I support the right-to-try bill because, on balance, I believe the pros outweigh the cons. However, there are also several important unanswered questions—the unknowns—that may tip the scale in a negative direction. Here’s my basic understanding of the nuance of right-to-try (RTT):
- RTT allows easier, less cumbersome, and conceivably faster patient access to experimental drugs than the existing Compassionate Use (CU) program, which, since 2009, has received approximately 1000 requests per year. (To the CU program’s credit, 99% of the requests have been approved, and in some cases with requested changes to support patient safety.) RTT will circumvent having to wait for certain agreements. Currently, under CU, a patient’s physician, as well as the respective drug company, must agree to provide the experimental agent(s). This can take some time. Those with advanced, terminal disease do not have time on their side.
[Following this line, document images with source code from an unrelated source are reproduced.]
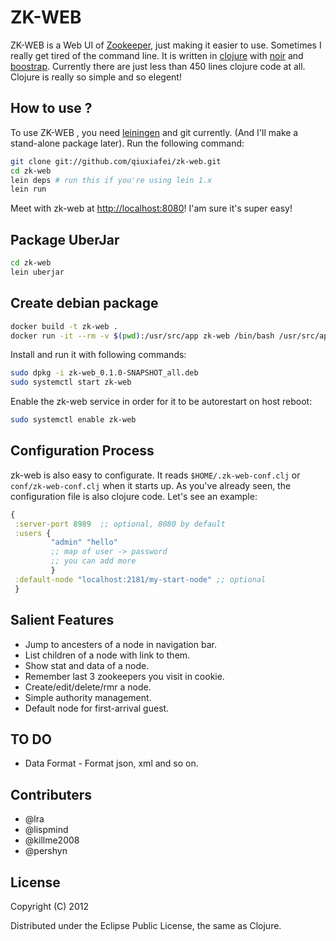 # ZK-WEB

ZK-WEB is a Web UI of [Zookeeper](http://zookeeper.apache.org), just making it easier to use. Sometimes I really get tired of the command line.
It is written in [clojure](http://clojure.org) with [noir](http://webnoir.org) and [boostrap](http://twitter.github.com/bootstrap/). Currently there are just less than 450 lines clojure code at all. Clojure is really so simple and so elegent!

## How to use ?

To use ZK-WEB , you need [leiningen](https://github.com/technomancy/leiningen) and git currently. (And I'll make a stand-alone package later).
Run the following command:

```bash
git clone git://github.com/qiuxiafei/zk-web.git
cd zk-web
lein deps # run this if you're using lein 1.x
lein run
```
Meet with zk-web at [http://localhost:8080](http://localhost:8080)! I'am sure it's super easy!

## Package UberJar

```bash
cd zk-web
lein uberjar
```
## Create debian package

```bash
docker build -t zk-web .
docker run -it --rm -v $(pwd):/usr/src/app zk-web /bin/bash /usr/src/app/build-pkg-with-fpm.sh
```
Install and run it with following commands:

```bash
sudo dpkg -i zk-web_0.1.0-SNAPSHOT_all.deb
sudo systemctl start zk-web
```

Enable the zk-web service in order for it to be autorestart on host reboot:

```bash
sudo systemctl enable zk-web
```

## Configuration Process

zk-web is also easy to configurate. It reads `$HOME/.zk-web-conf.clj` or `conf/zk-web-conf.clj` when it starts up. As you've already seen, the configuration file is also clojure code. Let's see an example:

```clojure
{
 :server-port 8989  ;; optional, 8080 by default
 :users {
         "admin" "hello"
         ;; map of user -> password
         ;; you can add more
         }
 :default-node "localhost:2181/my-start-node" ;; optional
 }
```

## Salient Features
* Jump to ancesters of a node in navigation bar.
* List children of a node with link to them.
* Show stat and data of a node.
* Remember last 3 zookeepers you visit in cookie.
* Create/edit/delete/rmr a node.
* Simple authority management.
* Default node for first-arrival guest.

## TO DO
* Data Format - Format json, xml and so on.

## Contributers
* @lra 
* @lispmind 
* @killme2008 
* @pershyn

## License

Copyright (C) 2012

Distributed under the Eclipse Public License, the same as Clojure.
- Certainly there are more than 1000 patients annually who have exhausted standard treatment and are interested in other potentially life-extending options. A negative to providers, but positive to patients, is that the CU process involves largely ‘non-billable’ (uncompensated) work on behalf of oncologists to investigate experimental options, make recommendations, and file paperwork. Right-to-try aims to create easier access and a less onerous, time-intensive process to match patients with applicable experimental therapeutic options.
- Drugs have undergone basic, phase I testing for safety. (This is also listed as a con.)
- There is no direct oversight from FDA, and therefore fewer opportunities to track and capture data that would be useful to inform drug development. Some say no or greatly diminished FDA oversight is a good thing, but I believe a better balance of FDA involvement would improve the final bill. Importantly, under the compassionate use program, the FDA tracks the results of treatment to judge safety and efficacy. In fact, right-to-try will greatly reduce, or eliminate, that opportunity for oversight.
- If a patient dies from an experimental drug under right-to-try, the FDA cannot consider the incident (or incidents) in deciding whether to approve or reject the therapy. This may allay the pharmaceutical and biopharma developers’ concerns that expanded access could threaten ongoing trials, but is viewed by many as unethical.
- Reporting of adverse events (negative reactions to therapies other than death) will also not affect ongoing clinical trials. This was also a prerequisite from drug-makers; they do not want to risk negatively impacting their ongoing clinical trials.
- Drugs have undergone basic, phase I testing for safety, with just one single trial being required. One trial does not necessarily provide a guarantee of safety, but can speed up the process of patient access, which is why it is also listed as a pro.
- Ultimately, there is a high potential of the treatment/drug not working, while possibly leading to complications, reducing quality of life, and even leading to a death faster than choosing no treatment.
There are myriad questions related to the administration and long-term results of RTT.
- Would patients undergoing a drug therapy through the right-to-try act still qualify for hospice care, or would they lose coverage?
- Will insurance companies be responsible for patients (clients) and all clinical outcomes from a financial standpoint ‘after’ right-to-try clinical care? What if the experimental drug causes hospitalization or leads to additional treatment? Who will be financially responsible for this care?
In Summary, it will be interesting to see what changes will be made to the legislation before the senate votes on its future. My best guess is the FDA will be given some level of oversight power that ultimately adds more safety mechanisms, while allowing for a speedier approval process as compared to the existing CU program. In other words: increase the safety and oversight process while eliminating the cumbersome application and protracted delays of experimental therapies for those patients for whom time is not on their side.